Yasuhiro Ohara yasu at
Thu Sep 30 03:37:37 UTC 2010

hi, I summarize the discussion in my way. Please add or fix it.

* RIP works okay in topologies without topological loops.

   I would like to elaborate the term "small networks" in "RIP works
   well in small networks".
   Specifically the term "small network" would mean: 
     1) the diameter of the network is less than 15 hops,
     2) the network does not include topological loop, and
     3) the #routes exchanged in it is small.
   One does not need to care about 1) unless he or she wants to use
   the path with more than 15 hops. 2) is important to care because
   it leads to counting-to-infinity. For 3), if the #routes is large,
   the routing message may seem to be really redundant or painfull
   (refer poisonous reverse discussion).

   I am wondering whether someone saying "working well in small networks"
   checks if the counting-to-infinity occurs on their networks.
   I guess Counting-to-infinity is really hard to catch.

   I think RIP works "okay" in a whatever-large network, if above 3 points
   are fine with us. But I would not like to call the case "works well".

* Routing control message seems more redundant in RIP.

   Every 30 seconds may seem redundant.

   You may need to advertise the prefix that doesn't exist in some cases
   (poisonous reverse).

* RIP have rooms to fix, tweak, or hack the routes.

   The algorithm works okay with rejecting and modifying the 
   routes (filters) at an arbitrary point in the network. Link State
   routing protocols including OSPF and IS-IS basically do not support this.
   This is the pros in RIP.

* RIP algorithm is simple, but debugging is really hard.

   You would never want to debug what is happening in RIP, when a problem
   occurs such as Counting-to-infinity. The state of the routes
   changes too quickly to catch, and you must track the logs of all the
   routers on the way. This is almost impossible.

* OSPF algorithm (i.e. DB exchange) is complex, but debugging is

   OSPF is easy to debug because one can point out the bad part easily
   by comparing DBs. If DBs are sync'ed, they are okay. If DBs are
   not sync'ed, the source of the problem lies in either (or both) of
   the routers. If the DB is sync'ed but routes are strange, then the
   problem lies in the Dijkstra code in the router. Most operators
   prefers this characteristic (feature). In all of the above case,
   you can simply replace the router to fix the problem.

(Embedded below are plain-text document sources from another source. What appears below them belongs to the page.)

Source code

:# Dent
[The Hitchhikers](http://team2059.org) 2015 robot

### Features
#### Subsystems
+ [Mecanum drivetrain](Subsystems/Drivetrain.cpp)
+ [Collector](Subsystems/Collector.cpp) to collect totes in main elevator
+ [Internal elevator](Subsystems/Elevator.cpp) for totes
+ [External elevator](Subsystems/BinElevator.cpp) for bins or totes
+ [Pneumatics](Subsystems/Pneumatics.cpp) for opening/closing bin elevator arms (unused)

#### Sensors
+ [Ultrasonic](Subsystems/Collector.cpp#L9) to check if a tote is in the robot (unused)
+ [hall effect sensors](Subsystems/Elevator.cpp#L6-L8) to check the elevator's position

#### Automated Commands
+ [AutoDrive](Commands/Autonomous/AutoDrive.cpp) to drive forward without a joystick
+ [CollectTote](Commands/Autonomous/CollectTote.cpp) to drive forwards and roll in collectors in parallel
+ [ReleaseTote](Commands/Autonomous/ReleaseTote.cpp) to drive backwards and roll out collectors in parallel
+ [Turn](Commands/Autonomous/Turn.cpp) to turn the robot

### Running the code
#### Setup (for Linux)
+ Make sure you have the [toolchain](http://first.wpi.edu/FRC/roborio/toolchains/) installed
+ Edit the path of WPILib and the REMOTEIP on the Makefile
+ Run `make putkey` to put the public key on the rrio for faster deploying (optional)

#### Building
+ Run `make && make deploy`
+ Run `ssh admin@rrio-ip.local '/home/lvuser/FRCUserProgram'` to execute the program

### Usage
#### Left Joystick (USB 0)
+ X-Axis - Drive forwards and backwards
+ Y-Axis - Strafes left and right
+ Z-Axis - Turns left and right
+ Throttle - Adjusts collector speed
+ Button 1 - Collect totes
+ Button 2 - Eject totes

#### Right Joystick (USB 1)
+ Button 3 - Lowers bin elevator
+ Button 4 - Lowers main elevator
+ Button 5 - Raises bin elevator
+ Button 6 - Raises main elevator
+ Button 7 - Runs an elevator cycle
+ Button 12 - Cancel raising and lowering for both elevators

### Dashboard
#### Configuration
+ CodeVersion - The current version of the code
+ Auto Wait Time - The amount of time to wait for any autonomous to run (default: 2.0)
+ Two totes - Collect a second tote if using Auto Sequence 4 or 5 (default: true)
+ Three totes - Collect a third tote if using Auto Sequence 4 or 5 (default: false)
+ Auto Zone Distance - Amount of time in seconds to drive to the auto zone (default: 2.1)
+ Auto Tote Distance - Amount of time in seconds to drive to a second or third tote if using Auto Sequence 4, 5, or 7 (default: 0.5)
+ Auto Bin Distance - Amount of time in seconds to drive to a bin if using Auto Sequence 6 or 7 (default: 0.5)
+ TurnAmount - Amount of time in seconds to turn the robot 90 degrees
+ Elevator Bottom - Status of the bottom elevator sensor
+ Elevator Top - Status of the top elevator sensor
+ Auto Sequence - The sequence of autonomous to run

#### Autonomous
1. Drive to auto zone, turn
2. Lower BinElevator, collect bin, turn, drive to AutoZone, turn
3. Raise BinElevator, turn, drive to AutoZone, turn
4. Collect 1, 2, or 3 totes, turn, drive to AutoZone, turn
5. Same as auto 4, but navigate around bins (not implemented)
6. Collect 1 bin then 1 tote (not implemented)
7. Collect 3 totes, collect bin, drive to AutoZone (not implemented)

   (Check if the router-id conflicts first, when DB changes so quickly.)

   Most people hates DB exchange in OSPF since it is hard to understand.
   So, some prefers IS-IS more, because the DB exchange algorithm is simpler.
   Complex algorithm in DB exchange may produce bugs, but may prevent
   (or at least alert) some problems that is hard to debug.

* Complexities in configuring them are not much different.

   As someone stated, tasks necessary to configure, e.g., turn on protocol,
   include network I/F, ..., walk away, are equivalent for both.

I support "everything has its place".

In summary, if you can avoid topological loop in your network,
I think RIP works okay even in a large network.